Material supplied:
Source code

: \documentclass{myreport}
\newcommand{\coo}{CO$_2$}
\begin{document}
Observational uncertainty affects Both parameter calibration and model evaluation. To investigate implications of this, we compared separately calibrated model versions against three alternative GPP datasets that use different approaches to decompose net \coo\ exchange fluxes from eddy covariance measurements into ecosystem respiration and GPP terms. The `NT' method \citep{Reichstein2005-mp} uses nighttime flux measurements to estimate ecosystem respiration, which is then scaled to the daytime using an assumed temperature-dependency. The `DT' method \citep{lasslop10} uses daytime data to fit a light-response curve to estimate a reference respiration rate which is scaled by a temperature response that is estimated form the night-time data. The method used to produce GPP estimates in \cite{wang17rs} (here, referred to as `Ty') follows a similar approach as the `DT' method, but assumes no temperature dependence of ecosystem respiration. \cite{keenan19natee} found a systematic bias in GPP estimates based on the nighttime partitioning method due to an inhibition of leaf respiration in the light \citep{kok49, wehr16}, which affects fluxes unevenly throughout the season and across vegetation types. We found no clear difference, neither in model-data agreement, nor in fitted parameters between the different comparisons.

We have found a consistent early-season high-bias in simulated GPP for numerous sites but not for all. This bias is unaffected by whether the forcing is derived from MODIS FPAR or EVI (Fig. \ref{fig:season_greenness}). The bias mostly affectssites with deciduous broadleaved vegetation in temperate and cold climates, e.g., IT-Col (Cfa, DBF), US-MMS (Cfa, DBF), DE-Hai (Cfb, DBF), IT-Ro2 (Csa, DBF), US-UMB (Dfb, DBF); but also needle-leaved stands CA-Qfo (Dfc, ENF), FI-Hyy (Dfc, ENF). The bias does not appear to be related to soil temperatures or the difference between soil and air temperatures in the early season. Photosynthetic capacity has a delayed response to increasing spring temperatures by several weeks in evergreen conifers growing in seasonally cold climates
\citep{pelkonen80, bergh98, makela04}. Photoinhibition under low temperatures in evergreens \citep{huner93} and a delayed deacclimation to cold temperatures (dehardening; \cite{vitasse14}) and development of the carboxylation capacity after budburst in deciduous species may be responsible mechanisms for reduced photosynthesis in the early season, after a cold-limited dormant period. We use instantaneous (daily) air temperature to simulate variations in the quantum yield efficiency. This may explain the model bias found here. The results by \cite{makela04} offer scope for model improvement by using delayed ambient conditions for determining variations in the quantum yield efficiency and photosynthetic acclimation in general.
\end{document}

Exercise goal:
The expected answer is every line above in which the word "delayed" appears.

Task solution:
We have found a consistent early-season high-bias in simulated GPP for numerous sites but not for all. This bias is unaffected by whether the forcing is derived from MODIS FPAR or EVI (Fig. \ref{fig:season_greenness}). The bias mostly affectssites with deciduous broadleaved vegetation in temperate and cold climates, e.g., IT-Col (Cfa, DBF), US-MMS (Cfa, DBF), DE-Hai (Cfb, DBF), IT-Ro2 (Csa, DBF), US-UMB (Dfb, DBF); but also needle-leaved stands CA-Qfo (Dfc, ENF), FI-Hyy (Dfc, ENF). The bias does not appear to be related to soil temperatures or the difference between soil and air temperatures in the early season. Photosynthetic capacity has a delayed response to increasing spring temperatures by several weeks in evergreen conifers growing in seasonally cold climates
\citep{pelkonen80, bergh98, makela04}. Photoinhibition under low temperatures in evergreens \citep{huner93} and a delayed deacclimation to cold temperatures (dehardening; \cite{vitasse14}) and development of the carboxylation capacity after budburst in deciduous species may be responsible mechanisms for reduced photosynthesis in the early season, after a cold-limited dormant period. We use instantaneous (daily) air temperature to simulate variations in the quantum yield efficiency. This may explain the model bias found here. The results by \cite{makela04} offer scope for model improvement by using delayed ambient conditions for determining variations in the quantum yield efficiency and photosynthetic acclimation in general.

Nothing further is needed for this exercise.